PROBLEM: Give again exactly the lines that run from the start of the records to the line holding "estimating heritability, intercept, genetic", both ends counted. Do not include the pictures.

AVAILABLE DATA:

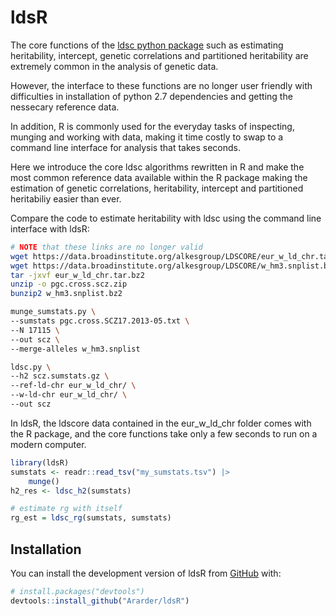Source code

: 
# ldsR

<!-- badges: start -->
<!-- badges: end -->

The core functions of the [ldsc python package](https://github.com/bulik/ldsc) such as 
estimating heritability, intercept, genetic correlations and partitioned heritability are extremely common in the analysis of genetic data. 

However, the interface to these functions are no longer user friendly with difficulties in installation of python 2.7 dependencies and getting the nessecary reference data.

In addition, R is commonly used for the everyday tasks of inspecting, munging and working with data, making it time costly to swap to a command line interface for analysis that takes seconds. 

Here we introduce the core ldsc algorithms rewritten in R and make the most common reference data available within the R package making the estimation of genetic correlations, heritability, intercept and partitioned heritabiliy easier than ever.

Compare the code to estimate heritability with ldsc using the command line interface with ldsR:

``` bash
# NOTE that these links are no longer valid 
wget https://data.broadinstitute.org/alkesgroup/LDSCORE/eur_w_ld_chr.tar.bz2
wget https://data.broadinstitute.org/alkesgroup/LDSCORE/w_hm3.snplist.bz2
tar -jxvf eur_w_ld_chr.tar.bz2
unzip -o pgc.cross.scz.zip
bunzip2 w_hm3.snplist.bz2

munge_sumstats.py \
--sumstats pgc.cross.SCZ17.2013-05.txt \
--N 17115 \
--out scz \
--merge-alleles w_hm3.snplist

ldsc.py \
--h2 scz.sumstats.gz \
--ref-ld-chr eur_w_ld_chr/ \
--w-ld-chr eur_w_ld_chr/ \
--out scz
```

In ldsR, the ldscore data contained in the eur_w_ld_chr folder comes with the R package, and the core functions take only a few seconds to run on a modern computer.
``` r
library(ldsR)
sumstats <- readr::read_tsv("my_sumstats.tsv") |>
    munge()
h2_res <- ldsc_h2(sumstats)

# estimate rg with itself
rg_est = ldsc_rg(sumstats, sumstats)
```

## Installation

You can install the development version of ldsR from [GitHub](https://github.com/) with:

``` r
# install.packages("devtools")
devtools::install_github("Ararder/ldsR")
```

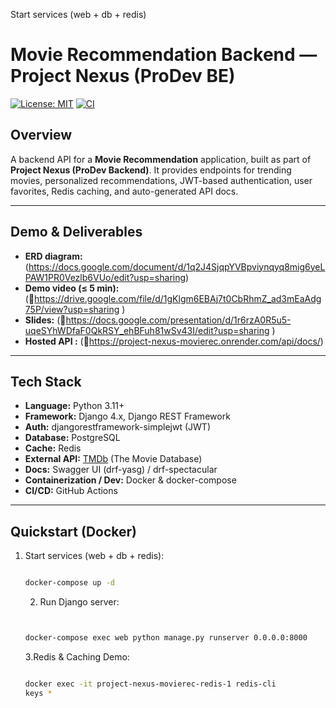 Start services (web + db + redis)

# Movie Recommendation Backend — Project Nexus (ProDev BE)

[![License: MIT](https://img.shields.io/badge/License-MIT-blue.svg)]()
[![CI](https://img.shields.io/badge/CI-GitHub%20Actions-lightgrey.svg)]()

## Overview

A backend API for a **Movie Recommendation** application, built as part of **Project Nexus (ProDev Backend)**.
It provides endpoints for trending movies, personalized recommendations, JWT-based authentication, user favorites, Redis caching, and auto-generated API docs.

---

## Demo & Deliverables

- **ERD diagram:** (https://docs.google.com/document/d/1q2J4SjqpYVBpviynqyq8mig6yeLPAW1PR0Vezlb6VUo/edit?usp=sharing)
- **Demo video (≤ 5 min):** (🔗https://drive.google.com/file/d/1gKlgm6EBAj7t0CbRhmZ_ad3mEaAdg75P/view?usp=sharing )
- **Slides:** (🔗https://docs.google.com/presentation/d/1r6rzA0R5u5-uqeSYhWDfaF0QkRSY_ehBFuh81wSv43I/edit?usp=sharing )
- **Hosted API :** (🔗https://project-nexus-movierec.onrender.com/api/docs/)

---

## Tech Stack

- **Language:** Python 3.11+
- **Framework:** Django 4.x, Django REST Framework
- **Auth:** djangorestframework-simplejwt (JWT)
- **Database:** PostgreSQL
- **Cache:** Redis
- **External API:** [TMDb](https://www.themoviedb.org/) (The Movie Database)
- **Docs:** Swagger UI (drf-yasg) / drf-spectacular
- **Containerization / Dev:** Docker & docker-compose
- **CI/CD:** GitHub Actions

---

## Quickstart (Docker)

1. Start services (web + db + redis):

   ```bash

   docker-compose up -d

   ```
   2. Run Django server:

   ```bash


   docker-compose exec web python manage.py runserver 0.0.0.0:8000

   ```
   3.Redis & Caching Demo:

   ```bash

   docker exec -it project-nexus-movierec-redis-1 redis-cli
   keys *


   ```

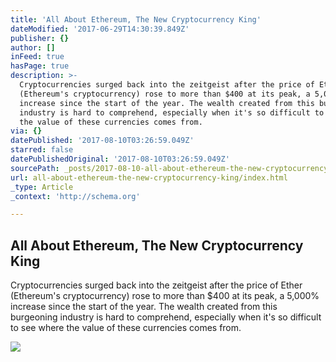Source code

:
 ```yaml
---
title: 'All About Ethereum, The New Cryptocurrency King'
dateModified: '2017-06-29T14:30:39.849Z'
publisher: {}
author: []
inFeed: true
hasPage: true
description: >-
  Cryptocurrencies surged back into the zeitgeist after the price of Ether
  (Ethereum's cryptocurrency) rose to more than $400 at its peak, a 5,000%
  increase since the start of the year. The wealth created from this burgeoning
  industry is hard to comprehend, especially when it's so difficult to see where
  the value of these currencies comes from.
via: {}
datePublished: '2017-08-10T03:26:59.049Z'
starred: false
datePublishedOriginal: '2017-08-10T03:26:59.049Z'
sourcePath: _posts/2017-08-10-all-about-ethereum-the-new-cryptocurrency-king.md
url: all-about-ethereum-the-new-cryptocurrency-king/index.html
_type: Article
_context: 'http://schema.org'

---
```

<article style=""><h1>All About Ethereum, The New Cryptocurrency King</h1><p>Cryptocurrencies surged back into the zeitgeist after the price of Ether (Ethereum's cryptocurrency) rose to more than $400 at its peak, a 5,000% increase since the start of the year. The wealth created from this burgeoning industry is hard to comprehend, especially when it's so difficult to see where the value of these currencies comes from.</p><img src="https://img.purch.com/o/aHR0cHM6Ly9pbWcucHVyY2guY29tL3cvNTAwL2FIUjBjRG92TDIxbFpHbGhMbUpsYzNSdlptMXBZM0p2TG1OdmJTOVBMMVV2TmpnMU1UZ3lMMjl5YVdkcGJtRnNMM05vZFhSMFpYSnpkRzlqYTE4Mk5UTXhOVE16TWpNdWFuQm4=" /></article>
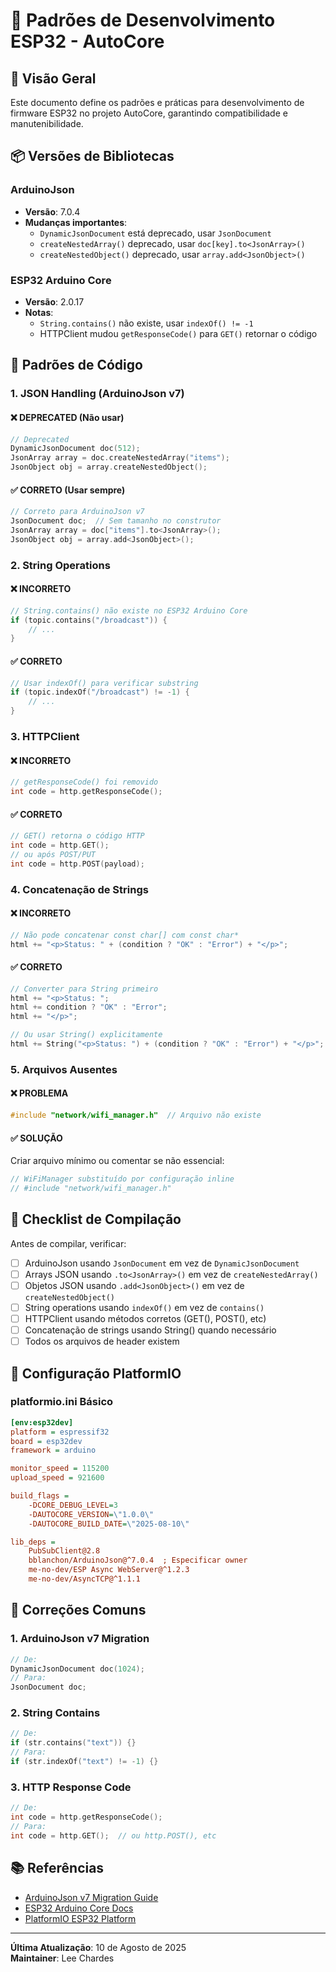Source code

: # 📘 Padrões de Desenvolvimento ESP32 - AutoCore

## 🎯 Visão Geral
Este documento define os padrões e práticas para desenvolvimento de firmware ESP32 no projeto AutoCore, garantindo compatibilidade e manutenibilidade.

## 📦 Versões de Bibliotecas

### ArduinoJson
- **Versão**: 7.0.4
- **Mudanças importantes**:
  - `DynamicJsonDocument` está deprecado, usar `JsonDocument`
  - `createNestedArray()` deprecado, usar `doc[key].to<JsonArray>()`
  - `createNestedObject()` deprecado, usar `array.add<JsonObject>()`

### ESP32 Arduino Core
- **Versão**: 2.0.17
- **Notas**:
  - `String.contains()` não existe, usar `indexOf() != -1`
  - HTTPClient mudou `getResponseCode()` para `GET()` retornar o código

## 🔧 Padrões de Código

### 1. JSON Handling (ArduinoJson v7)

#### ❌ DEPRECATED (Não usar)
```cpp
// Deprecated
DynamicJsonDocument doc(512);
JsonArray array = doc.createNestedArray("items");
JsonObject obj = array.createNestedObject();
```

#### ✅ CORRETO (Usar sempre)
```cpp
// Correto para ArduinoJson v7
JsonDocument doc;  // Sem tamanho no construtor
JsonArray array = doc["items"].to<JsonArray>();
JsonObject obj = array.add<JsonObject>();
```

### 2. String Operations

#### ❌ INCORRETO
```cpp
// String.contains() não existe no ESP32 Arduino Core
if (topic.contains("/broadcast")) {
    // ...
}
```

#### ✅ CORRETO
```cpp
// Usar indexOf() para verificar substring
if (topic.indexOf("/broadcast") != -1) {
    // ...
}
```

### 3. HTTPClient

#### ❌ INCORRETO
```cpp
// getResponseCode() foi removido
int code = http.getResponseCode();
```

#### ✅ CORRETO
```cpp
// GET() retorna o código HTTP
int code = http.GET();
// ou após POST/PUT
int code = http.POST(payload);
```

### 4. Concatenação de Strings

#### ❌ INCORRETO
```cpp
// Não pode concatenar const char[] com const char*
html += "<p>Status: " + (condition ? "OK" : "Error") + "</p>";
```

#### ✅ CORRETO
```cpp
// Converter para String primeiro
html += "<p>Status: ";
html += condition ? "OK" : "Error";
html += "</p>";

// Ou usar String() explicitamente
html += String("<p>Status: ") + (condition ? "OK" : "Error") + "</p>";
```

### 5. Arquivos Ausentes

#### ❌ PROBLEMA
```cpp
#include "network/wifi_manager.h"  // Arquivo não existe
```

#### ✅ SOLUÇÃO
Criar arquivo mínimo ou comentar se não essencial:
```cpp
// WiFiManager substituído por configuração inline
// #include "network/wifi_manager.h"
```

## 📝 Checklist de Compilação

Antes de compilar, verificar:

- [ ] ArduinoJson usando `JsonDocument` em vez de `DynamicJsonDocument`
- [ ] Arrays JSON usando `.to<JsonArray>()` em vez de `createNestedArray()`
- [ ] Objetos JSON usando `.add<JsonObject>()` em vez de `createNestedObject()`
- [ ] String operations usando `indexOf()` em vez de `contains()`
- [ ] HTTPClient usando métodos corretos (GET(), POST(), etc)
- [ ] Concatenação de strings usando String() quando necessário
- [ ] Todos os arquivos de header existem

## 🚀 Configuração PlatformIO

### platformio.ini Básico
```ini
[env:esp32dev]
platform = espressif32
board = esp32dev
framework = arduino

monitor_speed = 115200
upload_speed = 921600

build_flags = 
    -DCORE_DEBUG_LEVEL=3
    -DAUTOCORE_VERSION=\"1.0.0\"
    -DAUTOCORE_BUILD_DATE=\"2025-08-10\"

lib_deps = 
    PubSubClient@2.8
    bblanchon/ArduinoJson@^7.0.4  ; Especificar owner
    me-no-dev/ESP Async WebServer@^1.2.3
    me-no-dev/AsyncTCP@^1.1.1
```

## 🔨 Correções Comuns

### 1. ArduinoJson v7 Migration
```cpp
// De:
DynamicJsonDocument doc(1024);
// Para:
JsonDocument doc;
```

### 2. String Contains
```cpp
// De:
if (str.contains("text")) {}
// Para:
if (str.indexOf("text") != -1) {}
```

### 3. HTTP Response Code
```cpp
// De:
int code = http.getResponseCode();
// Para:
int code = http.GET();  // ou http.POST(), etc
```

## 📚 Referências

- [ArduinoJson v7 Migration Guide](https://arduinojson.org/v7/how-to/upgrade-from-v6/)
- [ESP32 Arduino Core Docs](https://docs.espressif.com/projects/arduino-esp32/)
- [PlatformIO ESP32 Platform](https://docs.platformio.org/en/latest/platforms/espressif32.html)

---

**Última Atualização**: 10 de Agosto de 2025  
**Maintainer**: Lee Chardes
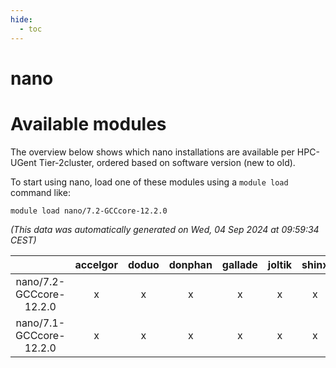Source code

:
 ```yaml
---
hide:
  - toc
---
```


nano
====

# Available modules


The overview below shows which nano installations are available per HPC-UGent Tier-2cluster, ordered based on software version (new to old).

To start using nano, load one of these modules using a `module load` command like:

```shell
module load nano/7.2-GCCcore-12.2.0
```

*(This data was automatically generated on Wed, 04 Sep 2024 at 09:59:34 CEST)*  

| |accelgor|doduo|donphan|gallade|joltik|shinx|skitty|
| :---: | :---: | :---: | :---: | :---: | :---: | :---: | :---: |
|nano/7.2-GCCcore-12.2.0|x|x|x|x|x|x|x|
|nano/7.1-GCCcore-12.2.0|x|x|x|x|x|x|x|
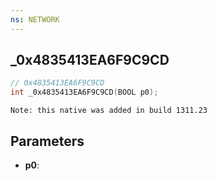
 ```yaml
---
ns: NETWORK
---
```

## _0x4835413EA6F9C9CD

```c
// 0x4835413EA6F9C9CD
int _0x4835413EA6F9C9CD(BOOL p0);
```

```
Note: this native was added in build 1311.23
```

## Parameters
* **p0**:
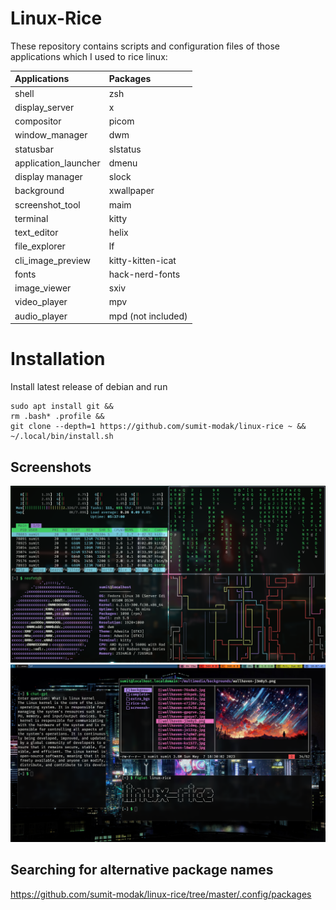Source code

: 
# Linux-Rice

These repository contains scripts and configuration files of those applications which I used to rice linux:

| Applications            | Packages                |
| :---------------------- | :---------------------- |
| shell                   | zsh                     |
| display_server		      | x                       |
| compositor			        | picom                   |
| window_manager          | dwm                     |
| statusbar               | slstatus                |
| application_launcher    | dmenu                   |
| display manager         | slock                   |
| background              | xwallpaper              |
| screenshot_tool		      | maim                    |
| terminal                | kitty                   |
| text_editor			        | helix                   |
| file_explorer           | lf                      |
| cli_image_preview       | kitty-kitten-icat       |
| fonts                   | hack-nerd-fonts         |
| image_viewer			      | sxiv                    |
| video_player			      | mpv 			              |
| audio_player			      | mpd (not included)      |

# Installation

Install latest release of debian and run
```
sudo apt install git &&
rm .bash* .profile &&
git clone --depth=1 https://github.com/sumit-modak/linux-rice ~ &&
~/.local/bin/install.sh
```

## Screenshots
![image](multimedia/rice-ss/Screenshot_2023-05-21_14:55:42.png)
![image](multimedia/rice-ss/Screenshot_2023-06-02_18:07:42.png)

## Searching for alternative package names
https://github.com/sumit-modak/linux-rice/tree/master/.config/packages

EXERCISE SOLUTION:
Source code

: 
# ldsR

<!-- badges: start -->
<!-- badges: end -->

The core functions of the [ldsc python package](https://github.com/bulik/ldsc) such as 
estimating heritability, intercept, genetic correlations and partitioned heritability are extremely common in the analysis of genetic data. 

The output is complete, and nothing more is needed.